* GIVEN DATA:
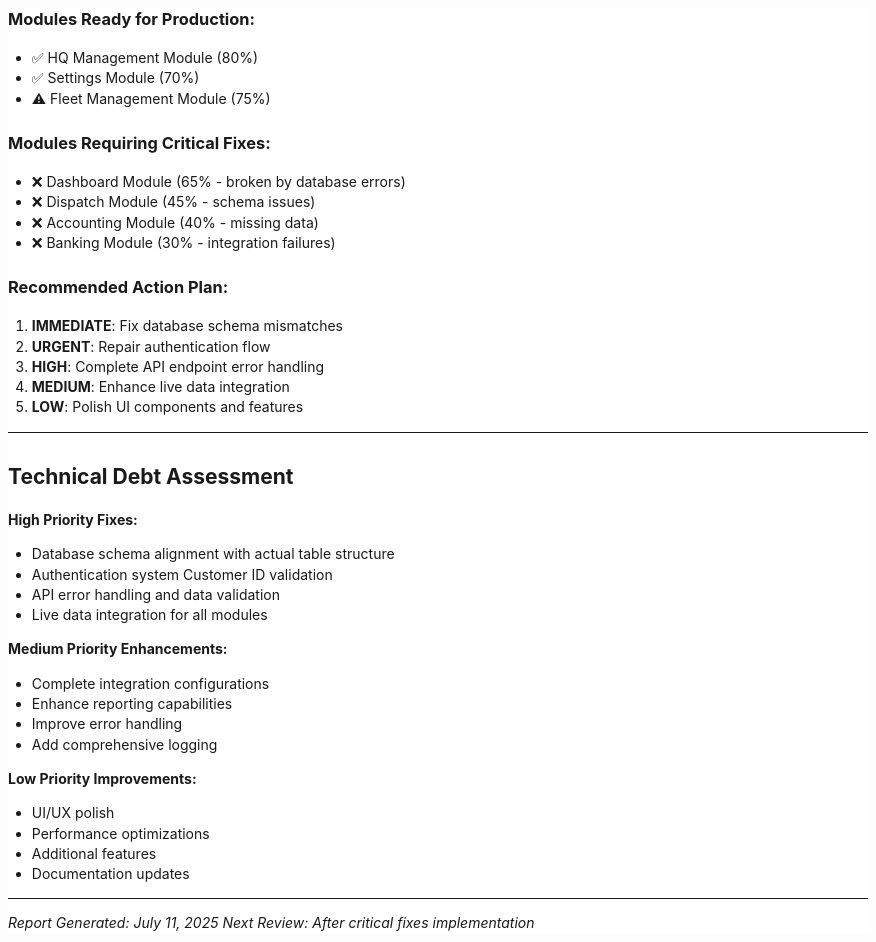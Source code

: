 ### Modules Ready for Production:
- ✅ HQ Management Module (80%)
- ✅ Settings Module (70%)
- ⚠️ Fleet Management Module (75%)

### Modules Requiring Critical Fixes:
- ❌ Dashboard Module (65% - broken by database errors)
- ❌ Dispatch Module (45% - schema issues)
- ❌ Accounting Module (40% - missing data)
- ❌ Banking Module (30% - integration failures)

### Recommended Action Plan:
1. **IMMEDIATE**: Fix database schema mismatches
2. **URGENT**: Repair authentication flow
3. **HIGH**: Complete API endpoint error handling
4. **MEDIUM**: Enhance live data integration
5. **LOW**: Polish UI components and features

---

## Technical Debt Assessment

**High Priority Fixes:**
- Database schema alignment with actual table structure
- Authentication system Customer ID validation
- API error handling and data validation
- Live data integration for all modules

**Medium Priority Enhancements:**
- Complete integration configurations
- Enhance reporting capabilities
- Improve error handling
- Add comprehensive logging

**Low Priority Improvements:**
- UI/UX polish
- Performance optimizations
- Additional features
- Documentation updates

---

*Report Generated: July 11, 2025*
*Next Review: After critical fixes implementation*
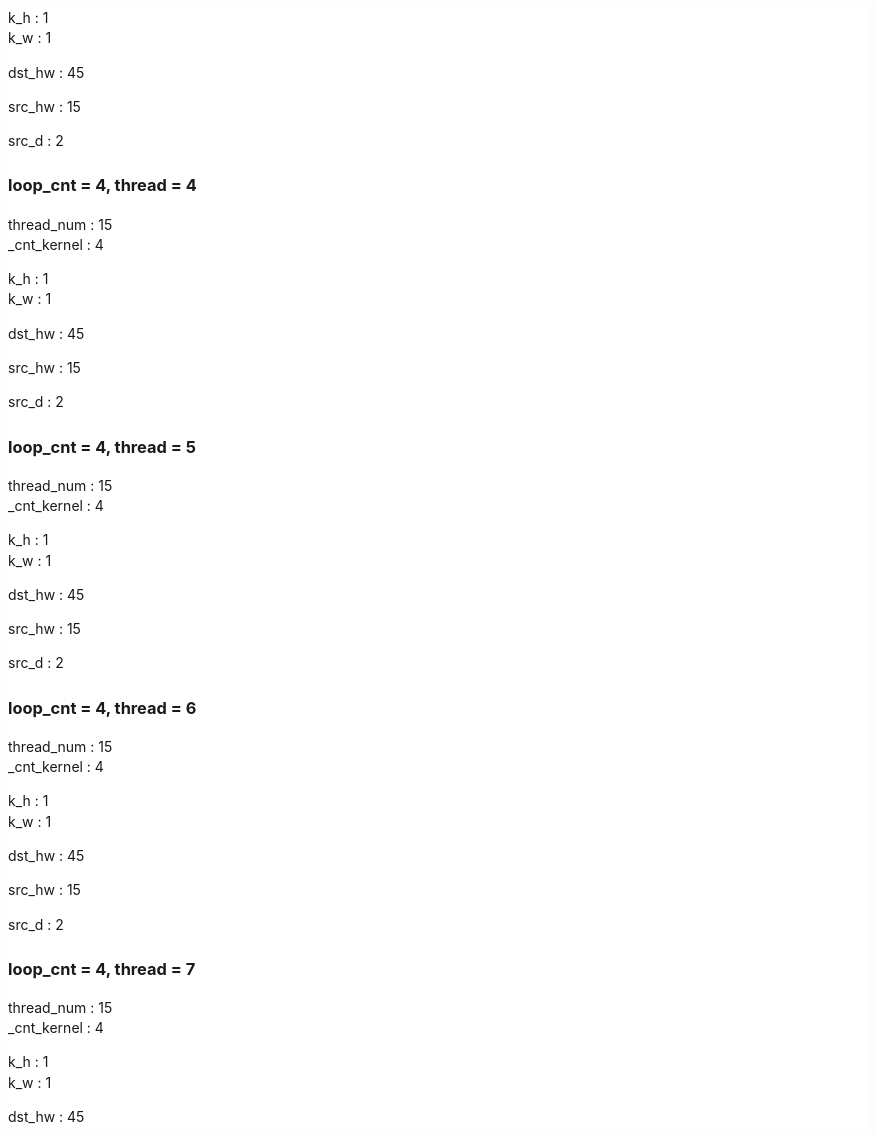 k_h : 1  
k_w : 1  

dst_hw : 45  

src_hw : 15  

src_d : 2  

### loop_cnt = 4, thread = 4  

thread_num : 15  
_cnt_kernel : 4  

k_h : 1  
k_w : 1  

dst_hw : 45  

src_hw : 15  

src_d : 2  

### loop_cnt = 4, thread = 5  

thread_num : 15  
_cnt_kernel : 4  

k_h : 1  
k_w : 1  

dst_hw : 45  

src_hw : 15  

src_d : 2  

### loop_cnt = 4, thread = 6  

thread_num : 15  
_cnt_kernel : 4  

k_h : 1  
k_w : 1  

dst_hw : 45  

src_hw : 15  

src_d : 2  

### loop_cnt = 4, thread = 7  

thread_num : 15  
_cnt_kernel : 4  

k_h : 1  
k_w : 1  

dst_hw : 45  
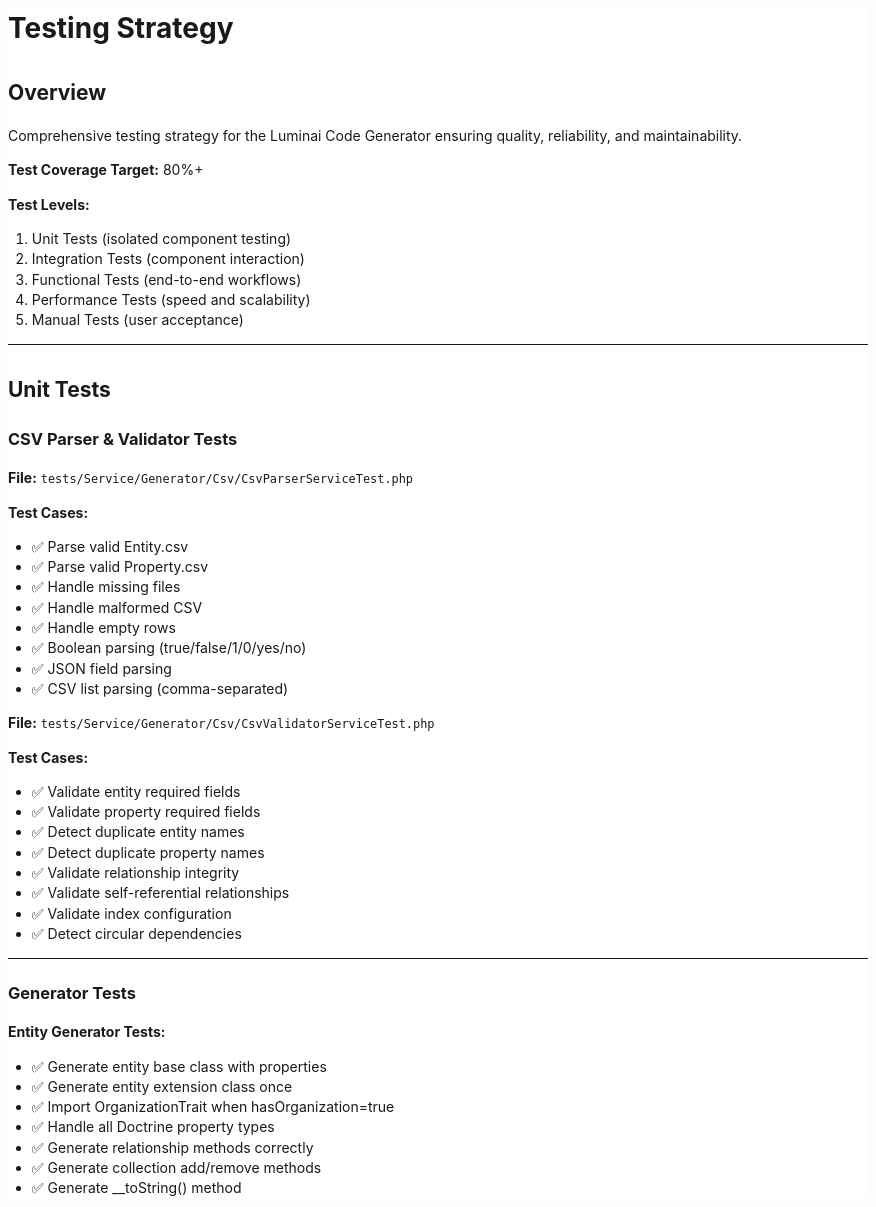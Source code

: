 # Testing Strategy

## Overview

Comprehensive testing strategy for the Luminai Code Generator ensuring quality, reliability, and maintainability.

**Test Coverage Target:** 80%+

**Test Levels:**
1. Unit Tests (isolated component testing)
2. Integration Tests (component interaction)
3. Functional Tests (end-to-end workflows)
4. Performance Tests (speed and scalability)
5. Manual Tests (user acceptance)

---

## Unit Tests

### CSV Parser & Validator Tests

**File:** `tests/Service/Generator/Csv/CsvParserServiceTest.php`

**Test Cases:**
- ✅ Parse valid Entity.csv
- ✅ Parse valid Property.csv
- ✅ Handle missing files
- ✅ Handle malformed CSV
- ✅ Handle empty rows
- ✅ Boolean parsing (true/false/1/0/yes/no)
- ✅ JSON field parsing
- ✅ CSV list parsing (comma-separated)

**File:** `tests/Service/Generator/Csv/CsvValidatorServiceTest.php`

**Test Cases:**
- ✅ Validate entity required fields
- ✅ Validate property required fields
- ✅ Detect duplicate entity names
- ✅ Detect duplicate property names
- ✅ Validate relationship integrity
- ✅ Validate self-referential relationships
- ✅ Validate index configuration
- ✅ Detect circular dependencies

---

### Generator Tests

**Entity Generator Tests:**
- ✅ Generate entity base class with properties
- ✅ Generate entity extension class once
- ✅ Import OrganizationTrait when hasOrganization=true
- ✅ Handle all Doctrine property types
- ✅ Generate relationship methods correctly
- ✅ Generate collection add/remove methods
- ✅ Generate __toString() method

* WHAT THE TASK REQUIRES: Each entry above should be printed again word for word, with any picture dropped.

* ANSWER:
Source code

: ### Modules Ready for Production:
- ✅ HQ Management Module (80%)
- ✅ Settings Module (70%)
- ⚠️ Fleet Management Module (75%)

### Modules Requiring Critical Fixes:
- ❌ Dashboard Module (65% - broken by database errors)
- ❌ Dispatch Module (45% - schema issues)
- ❌ Accounting Module (40% - missing data)
- ❌ Banking Module (30% - integration failures)

### Recommended Action Plan:
1. **IMMEDIATE**: Fix database schema mismatches
2. **URGENT**: Repair authentication flow
3. **HIGH**: Complete API endpoint error handling
4. **MEDIUM**: Enhance live data integration
5. **LOW**: Polish UI components and features

---

## Technical Debt Assessment

**High Priority Fixes:**
- Database schema alignment with actual table structure
- Authentication system Customer ID validation
- API error handling and data validation
- Live data integration for all modules

**Medium Priority Enhancements:**
- Complete integration configurations
- Enhance reporting capabilities
- Improve error handling
- Add comprehensive logging

**Low Priority Improvements:**
- UI/UX polish
- Performance optimizations
- Additional features
- Documentation updates

---

*Report Generated: July 11, 2025*
*Next Review: After critical fixes implementation*
 k_h : 1  
k_w : 1  

dst_hw : 45  

src_hw : 15  

src_d : 2  

### loop_cnt = 4, thread = 4  

thread_num : 15  
_cnt_kernel : 4  

k_h : 1  
k_w : 1  

dst_hw : 45  

src_hw : 15  

src_d : 2  

### loop_cnt = 4, thread = 5  

thread_num : 15  
_cnt_kernel : 4  

k_h : 1  
k_w : 1  

dst_hw : 45  

src_hw : 15  

src_d : 2  

### loop_cnt = 4, thread = 6  

thread_num : 15  
_cnt_kernel : 4  

k_h : 1  
k_w : 1  

dst_hw : 45  

src_hw : 15  

src_d : 2  

### loop_cnt = 4, thread = 7  

thread_num : 15  
_cnt_kernel : 4  

k_h : 1  
k_w : 1  

dst_hw : 45  
Source code

: # Testing Strategy

## Overview

Comprehensive testing strategy for the Luminai Code Generator ensuring quality, reliability, and maintainability.

**Test Coverage Target:** 80%+

**Test Levels:**
1. Unit Tests (isolated component testing)
2. Integration Tests (component interaction)
3. Functional Tests (end-to-end workflows)
4. Performance Tests (speed and scalability)
5. Manual Tests (user acceptance)

---

## Unit Tests

### CSV Parser & Validator Tests

**File:** `tests/Service/Generator/Csv/CsvParserServiceTest.php`

**Test Cases:**
- ✅ Parse valid Entity.csv
- ✅ Parse valid Property.csv
- ✅ Handle missing files
- ✅ Handle malformed CSV
- ✅ Handle empty rows
- ✅ Boolean parsing (true/false/1/0/yes/no)
- ✅ JSON field parsing
- ✅ CSV list parsing (comma-separated)

**File:** `tests/Service/Generator/Csv/CsvValidatorServiceTest.php`

**Test Cases:**
- ✅ Validate entity required fields
- ✅ Validate property required fields
- ✅ Detect duplicate entity names
- ✅ Detect duplicate property names
- ✅ Validate relationship integrity
- ✅ Validate self-referential relationships
- ✅ Validate index configuration
- ✅ Detect circular dependencies

---

### Generator Tests

**Entity Generator Tests:**
- ✅ Generate entity base class with properties
- ✅ Generate entity extension class once
- ✅ Import OrganizationTrait when hasOrganization=true
- ✅ Handle all Doctrine property types
- ✅ Generate relationship methods correctly
- ✅ Generate collection add/remove methods
- ✅ Generate __toString() method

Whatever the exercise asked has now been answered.